• _REQUIRED WORK_: Reading down the listing below, count the lines where the word "index" shows up, then give only that count.
--
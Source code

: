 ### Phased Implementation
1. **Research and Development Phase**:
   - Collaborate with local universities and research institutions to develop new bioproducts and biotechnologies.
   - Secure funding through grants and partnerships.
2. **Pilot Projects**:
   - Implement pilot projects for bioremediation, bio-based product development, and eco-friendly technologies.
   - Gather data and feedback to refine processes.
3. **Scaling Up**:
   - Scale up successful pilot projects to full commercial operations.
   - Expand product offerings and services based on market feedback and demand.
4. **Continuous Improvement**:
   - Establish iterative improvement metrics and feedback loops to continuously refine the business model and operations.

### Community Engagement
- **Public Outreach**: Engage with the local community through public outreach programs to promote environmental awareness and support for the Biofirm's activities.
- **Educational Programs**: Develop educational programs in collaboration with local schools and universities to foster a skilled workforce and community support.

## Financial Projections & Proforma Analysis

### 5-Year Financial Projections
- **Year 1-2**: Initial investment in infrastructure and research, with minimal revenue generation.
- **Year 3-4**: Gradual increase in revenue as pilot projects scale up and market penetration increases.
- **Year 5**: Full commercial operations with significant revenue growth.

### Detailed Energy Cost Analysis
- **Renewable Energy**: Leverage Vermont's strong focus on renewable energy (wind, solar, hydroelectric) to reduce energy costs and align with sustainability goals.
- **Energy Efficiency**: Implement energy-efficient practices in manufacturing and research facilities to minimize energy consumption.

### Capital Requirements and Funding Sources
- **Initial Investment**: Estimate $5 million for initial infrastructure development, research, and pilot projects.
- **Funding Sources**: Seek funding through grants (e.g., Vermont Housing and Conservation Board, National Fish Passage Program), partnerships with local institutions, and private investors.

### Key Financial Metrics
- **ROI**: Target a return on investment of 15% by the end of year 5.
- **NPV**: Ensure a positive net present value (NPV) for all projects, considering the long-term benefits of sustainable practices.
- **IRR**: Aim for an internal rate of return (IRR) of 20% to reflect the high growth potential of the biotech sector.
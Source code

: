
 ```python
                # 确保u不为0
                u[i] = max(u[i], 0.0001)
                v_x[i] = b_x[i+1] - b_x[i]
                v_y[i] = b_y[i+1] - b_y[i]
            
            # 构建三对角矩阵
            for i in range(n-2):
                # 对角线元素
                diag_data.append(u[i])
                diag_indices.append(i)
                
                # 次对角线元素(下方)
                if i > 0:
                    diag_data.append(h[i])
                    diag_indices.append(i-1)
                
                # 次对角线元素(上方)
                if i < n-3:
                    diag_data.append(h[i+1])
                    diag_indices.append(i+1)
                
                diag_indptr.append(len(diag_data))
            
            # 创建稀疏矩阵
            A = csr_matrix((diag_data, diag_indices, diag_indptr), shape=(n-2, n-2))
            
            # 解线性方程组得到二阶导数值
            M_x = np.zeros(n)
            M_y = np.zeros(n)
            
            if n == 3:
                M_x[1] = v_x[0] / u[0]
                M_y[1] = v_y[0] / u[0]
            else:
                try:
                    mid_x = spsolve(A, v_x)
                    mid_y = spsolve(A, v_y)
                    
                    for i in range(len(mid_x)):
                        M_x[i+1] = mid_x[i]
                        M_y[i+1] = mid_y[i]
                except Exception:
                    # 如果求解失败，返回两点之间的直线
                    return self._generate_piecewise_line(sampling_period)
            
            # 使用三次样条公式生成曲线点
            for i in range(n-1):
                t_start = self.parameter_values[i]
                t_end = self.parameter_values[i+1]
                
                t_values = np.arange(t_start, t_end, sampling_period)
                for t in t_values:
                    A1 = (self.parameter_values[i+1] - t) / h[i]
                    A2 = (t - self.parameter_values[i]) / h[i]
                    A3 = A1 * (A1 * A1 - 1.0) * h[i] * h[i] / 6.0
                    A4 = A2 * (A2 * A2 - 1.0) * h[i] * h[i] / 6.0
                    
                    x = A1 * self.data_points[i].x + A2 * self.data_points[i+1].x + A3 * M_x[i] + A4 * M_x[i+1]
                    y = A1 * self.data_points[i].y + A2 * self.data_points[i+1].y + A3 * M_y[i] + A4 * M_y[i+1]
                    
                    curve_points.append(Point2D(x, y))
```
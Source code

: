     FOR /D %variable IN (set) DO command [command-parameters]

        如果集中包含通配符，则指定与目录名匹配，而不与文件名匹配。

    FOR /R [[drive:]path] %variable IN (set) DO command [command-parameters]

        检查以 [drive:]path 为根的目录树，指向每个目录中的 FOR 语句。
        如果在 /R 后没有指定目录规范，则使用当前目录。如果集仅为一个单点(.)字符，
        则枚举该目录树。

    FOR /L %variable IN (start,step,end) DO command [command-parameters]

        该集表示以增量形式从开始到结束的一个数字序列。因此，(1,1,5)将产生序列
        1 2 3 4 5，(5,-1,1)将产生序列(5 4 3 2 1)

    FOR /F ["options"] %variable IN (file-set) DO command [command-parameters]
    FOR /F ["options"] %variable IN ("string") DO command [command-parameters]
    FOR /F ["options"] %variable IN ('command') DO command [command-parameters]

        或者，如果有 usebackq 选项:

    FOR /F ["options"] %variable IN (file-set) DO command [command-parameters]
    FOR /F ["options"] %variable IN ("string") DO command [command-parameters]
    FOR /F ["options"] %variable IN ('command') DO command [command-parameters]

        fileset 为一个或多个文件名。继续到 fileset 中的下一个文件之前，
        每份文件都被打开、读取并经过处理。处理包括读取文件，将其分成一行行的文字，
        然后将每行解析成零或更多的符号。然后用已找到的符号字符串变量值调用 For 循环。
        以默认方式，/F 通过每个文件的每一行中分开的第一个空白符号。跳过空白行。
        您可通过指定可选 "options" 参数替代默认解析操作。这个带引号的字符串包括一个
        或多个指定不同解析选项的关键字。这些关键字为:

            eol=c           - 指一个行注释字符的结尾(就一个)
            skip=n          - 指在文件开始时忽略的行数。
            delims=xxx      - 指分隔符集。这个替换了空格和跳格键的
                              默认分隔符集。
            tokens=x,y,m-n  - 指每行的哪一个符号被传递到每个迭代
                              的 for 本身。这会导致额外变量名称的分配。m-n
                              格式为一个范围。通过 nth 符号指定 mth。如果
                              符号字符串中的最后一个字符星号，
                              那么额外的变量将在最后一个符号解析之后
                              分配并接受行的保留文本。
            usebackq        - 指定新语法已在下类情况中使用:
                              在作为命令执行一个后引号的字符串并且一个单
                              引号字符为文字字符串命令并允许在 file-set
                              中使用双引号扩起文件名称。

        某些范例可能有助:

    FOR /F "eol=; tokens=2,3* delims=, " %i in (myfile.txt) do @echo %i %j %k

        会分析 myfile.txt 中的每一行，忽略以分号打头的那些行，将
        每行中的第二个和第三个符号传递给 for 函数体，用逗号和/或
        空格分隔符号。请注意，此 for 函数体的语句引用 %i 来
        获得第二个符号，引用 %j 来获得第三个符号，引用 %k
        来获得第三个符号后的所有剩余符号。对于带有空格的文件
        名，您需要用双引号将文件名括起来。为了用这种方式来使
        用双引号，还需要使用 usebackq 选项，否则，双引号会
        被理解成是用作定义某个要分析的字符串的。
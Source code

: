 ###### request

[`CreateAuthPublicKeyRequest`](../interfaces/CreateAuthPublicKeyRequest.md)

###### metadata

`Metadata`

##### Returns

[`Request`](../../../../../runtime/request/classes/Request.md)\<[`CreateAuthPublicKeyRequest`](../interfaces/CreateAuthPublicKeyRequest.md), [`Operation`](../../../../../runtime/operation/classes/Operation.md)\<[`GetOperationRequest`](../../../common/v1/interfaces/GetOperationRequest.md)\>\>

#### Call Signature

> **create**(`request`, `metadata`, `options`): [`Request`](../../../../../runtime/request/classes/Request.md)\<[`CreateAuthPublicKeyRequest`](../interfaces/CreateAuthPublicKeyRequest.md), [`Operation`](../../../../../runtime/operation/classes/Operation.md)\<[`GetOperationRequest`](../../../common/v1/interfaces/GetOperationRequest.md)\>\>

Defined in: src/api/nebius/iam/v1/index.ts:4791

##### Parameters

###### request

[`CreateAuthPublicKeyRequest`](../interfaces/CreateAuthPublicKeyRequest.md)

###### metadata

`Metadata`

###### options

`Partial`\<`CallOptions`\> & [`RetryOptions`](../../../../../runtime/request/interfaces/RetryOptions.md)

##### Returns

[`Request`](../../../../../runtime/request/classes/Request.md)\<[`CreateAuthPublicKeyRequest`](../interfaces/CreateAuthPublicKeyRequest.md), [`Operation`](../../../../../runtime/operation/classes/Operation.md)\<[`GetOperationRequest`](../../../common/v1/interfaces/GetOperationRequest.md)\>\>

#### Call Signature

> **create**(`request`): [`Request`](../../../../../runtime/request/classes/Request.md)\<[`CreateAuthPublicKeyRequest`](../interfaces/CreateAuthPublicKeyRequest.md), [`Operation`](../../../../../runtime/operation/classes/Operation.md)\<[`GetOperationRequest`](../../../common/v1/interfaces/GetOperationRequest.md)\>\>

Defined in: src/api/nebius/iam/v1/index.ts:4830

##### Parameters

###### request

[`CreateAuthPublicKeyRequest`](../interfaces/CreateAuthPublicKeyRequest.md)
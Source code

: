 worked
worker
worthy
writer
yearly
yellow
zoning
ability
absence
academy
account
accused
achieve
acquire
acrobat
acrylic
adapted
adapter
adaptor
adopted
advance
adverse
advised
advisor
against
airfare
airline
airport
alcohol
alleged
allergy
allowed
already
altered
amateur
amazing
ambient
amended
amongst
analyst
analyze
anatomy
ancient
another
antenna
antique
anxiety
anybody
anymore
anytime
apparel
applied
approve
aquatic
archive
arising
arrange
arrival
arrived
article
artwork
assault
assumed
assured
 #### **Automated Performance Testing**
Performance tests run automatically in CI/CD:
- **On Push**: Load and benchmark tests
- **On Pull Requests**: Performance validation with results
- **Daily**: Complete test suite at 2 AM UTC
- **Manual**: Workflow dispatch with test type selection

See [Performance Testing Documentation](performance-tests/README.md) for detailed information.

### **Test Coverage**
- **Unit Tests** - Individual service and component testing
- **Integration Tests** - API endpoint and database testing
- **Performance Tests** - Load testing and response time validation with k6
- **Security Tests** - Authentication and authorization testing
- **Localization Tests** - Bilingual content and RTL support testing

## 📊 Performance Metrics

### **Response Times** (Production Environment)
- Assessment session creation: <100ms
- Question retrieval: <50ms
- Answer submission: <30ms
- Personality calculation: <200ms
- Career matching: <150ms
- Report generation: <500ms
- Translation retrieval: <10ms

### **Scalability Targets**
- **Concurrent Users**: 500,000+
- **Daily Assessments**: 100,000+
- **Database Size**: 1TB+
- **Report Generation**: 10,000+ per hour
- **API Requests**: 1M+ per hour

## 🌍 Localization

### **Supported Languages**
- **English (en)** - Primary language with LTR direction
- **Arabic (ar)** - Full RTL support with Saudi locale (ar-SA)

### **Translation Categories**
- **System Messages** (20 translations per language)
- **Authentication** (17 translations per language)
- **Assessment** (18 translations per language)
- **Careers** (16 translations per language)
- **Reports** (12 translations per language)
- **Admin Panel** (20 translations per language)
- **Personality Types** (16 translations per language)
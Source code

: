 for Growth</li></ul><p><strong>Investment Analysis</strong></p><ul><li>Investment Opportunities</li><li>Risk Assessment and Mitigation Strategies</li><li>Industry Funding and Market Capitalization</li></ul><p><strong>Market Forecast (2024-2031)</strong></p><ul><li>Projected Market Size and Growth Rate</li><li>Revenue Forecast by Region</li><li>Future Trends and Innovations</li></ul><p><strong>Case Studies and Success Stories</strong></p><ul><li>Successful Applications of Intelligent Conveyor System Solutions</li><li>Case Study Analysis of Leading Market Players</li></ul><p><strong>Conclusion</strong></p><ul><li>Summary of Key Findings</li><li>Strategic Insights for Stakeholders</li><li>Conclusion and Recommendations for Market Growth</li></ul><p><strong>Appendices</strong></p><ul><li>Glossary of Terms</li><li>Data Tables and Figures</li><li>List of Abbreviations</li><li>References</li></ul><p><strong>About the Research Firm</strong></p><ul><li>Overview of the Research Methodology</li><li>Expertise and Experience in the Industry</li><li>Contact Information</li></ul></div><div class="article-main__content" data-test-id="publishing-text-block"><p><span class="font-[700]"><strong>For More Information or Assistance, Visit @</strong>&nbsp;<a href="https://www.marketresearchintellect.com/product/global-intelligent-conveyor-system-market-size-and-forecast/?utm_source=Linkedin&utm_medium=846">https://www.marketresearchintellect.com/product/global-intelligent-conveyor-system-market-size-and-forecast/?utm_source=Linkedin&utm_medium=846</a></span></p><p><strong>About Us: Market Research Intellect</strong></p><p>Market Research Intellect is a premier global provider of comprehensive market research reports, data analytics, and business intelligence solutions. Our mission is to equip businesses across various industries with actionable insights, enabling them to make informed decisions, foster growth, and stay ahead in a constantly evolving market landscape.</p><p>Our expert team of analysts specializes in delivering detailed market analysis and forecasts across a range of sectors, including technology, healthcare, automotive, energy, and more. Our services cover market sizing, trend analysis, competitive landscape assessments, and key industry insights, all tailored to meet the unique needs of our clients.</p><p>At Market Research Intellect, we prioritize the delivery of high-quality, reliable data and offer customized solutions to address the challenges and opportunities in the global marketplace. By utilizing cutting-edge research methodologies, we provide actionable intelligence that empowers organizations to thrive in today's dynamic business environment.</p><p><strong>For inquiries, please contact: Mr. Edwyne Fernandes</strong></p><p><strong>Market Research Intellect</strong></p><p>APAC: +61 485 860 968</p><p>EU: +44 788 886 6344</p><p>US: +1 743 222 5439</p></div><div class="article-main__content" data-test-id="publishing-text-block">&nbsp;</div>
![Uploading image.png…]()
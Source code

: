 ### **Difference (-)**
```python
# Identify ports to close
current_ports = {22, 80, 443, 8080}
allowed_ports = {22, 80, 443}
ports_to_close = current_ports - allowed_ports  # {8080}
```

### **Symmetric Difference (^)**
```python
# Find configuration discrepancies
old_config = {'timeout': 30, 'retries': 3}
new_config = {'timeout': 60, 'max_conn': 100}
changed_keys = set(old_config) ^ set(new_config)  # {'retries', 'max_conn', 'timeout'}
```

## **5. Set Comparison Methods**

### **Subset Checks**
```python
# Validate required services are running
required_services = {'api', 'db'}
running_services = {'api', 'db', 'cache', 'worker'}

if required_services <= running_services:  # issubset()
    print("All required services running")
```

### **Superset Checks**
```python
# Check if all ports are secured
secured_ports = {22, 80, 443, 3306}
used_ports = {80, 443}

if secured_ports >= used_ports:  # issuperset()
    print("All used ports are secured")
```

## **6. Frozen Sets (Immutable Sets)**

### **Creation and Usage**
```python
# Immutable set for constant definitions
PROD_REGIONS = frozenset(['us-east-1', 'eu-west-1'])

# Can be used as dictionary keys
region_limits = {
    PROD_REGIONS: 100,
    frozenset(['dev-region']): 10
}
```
--
• _TASK RESULT_: 2